There are also some other limited circumstances when SMSFs can borrow to invest, as we outlined in our SMSF Investment Rules article.
To recap, your SMSF can borrow money for a short period of time if that amount is less than 10 per cent of the fund’s total assets. Those circumstances are:
- A maximum of 90 days to meet benefit payments or to pay an outstanding surcharge liability; or
- A maximum of seven days to cover the settlement of security transactions. You can also only do this if, when you bought the securities, you did not think you would need to borrow funds.
These transactions need to be on an “arms-length” basis – i.e. at an appropriate market rate of return.
“The ATO has no guidelines if the fund has borrowed from a related party for these purposes, compared to borrowing for limited recourse borrowing purposes. As a guide you could use the safe harbour interest rate for LRBAs or other ATO benchmark rates, which are in the vicinity of 5% to 6%. You could also put the terms to the ATO to see whether the loan is on an arm’s-length basis,” Graeme Colley, executive manager, SMSF Technical & Private Wealth at SuperConcepts says.
Borrowing to invest
The only other time you can borrow within your SMSF is borrowing via a limited recourse borrowing arrangements (LRBA) that still needs to meet certain requirements.
An LRBA involves an SMSF trustee taking out a loan from a lender and purchasing a single acquirable asset (or collection of identical assets with the same market value) with those funds. The asset must be held in a separate bare trust and any investment returns earned from the asset accrue to the SMSF. In a case of default on the loan, the lender’s rights are limited to the asset held in the separate trust i.e. there is no recourse for the lender to pursue other assets in the SMSF. An LRBA is also sometimes referred to as a non-recourse loan.

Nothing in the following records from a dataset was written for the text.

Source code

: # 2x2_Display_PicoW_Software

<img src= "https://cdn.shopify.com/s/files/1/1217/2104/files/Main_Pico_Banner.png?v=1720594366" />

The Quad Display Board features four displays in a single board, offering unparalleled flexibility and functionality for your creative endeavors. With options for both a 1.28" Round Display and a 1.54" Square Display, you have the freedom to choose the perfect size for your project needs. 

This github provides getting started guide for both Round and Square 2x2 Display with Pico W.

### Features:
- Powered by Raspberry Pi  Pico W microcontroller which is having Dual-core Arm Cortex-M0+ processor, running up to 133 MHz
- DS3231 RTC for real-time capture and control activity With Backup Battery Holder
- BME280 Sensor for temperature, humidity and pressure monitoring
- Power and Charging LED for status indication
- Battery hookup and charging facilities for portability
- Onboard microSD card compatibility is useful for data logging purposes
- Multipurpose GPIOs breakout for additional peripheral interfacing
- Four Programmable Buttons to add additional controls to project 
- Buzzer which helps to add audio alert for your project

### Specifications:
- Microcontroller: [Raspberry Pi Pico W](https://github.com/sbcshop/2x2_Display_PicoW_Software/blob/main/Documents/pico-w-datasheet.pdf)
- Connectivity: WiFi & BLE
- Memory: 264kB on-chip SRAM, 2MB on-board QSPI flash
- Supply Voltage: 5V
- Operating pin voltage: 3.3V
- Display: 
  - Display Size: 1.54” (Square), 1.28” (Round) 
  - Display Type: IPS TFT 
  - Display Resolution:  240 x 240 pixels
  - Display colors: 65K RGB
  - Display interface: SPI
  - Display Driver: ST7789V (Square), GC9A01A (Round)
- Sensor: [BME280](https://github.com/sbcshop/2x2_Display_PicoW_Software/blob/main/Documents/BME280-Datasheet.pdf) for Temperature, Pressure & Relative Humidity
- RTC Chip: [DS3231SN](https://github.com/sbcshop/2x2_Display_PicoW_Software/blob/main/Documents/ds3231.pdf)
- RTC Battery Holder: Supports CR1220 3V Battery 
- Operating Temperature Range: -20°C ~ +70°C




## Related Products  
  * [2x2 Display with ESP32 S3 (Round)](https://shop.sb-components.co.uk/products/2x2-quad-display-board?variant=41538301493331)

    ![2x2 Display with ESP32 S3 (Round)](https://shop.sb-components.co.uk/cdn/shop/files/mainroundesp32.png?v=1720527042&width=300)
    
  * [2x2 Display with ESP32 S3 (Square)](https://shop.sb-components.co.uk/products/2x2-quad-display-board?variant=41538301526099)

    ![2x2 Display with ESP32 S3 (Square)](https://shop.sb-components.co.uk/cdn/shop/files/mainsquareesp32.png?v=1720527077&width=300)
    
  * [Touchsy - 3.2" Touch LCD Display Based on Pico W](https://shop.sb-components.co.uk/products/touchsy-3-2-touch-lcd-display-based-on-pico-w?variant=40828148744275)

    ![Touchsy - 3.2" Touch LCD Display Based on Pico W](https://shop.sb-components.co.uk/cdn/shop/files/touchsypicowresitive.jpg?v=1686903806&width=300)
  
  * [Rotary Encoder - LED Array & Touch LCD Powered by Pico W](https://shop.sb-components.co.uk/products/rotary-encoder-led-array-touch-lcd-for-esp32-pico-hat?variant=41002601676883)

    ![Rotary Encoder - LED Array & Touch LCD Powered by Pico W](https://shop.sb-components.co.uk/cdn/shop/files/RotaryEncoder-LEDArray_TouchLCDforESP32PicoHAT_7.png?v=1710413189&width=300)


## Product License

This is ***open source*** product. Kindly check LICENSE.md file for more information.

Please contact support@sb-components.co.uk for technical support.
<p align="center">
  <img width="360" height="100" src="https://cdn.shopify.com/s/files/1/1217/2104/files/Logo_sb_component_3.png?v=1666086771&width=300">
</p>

However, any asset you purchase via a loan, just like any investment you make within your SMSF, needs to be for the sole purpose of providing a retirement benefit to the SMSF members. It needs to be part of the investment strategy, which needs to state how that investment will benefit the overall outcome of the fund.
The investment strategy needs to explain how the loan will be serviced. If, for example, the SMSF needs to pay a pension at some point, the investment strategy needs to explain how that will be paid while servicing the loan, or the plans for the asset to be sold to be able to pay a pension at some point in the future.
An investment strategy would also need to explain why a fund had allocated a significant portion of its funds to an illiquid asset, if the fund had very few other investments.
Borrowing and investing in property both need to be allowed in the SMSF’s trust deed.
How does it work?
Once an SMSF trustee has identified a single acquirable asset it wishes to purchase, it can choose to take out a loan from a commercial provider – some banks and mortgage providers have loans specifically tailored for SMSFs – or, in some circumstances, it can borrow from a related party or a non-bank lender as long as the arrangement is on an arm’s-length basis (see below).
Expenses incurred in connection with borrowing and acquiring the asset, such as loan establishment fees and stamp duty, can be paid for from LRBA borrowed money.
A bare trust must be set up to hold the asset and SMSF trustees must make sure the asset is transferred directly to the trust. If, even temporarily, an SMSF trustee obtains title to the asset they will contravene the Superannuation Industry Supervision Act (SIS Act).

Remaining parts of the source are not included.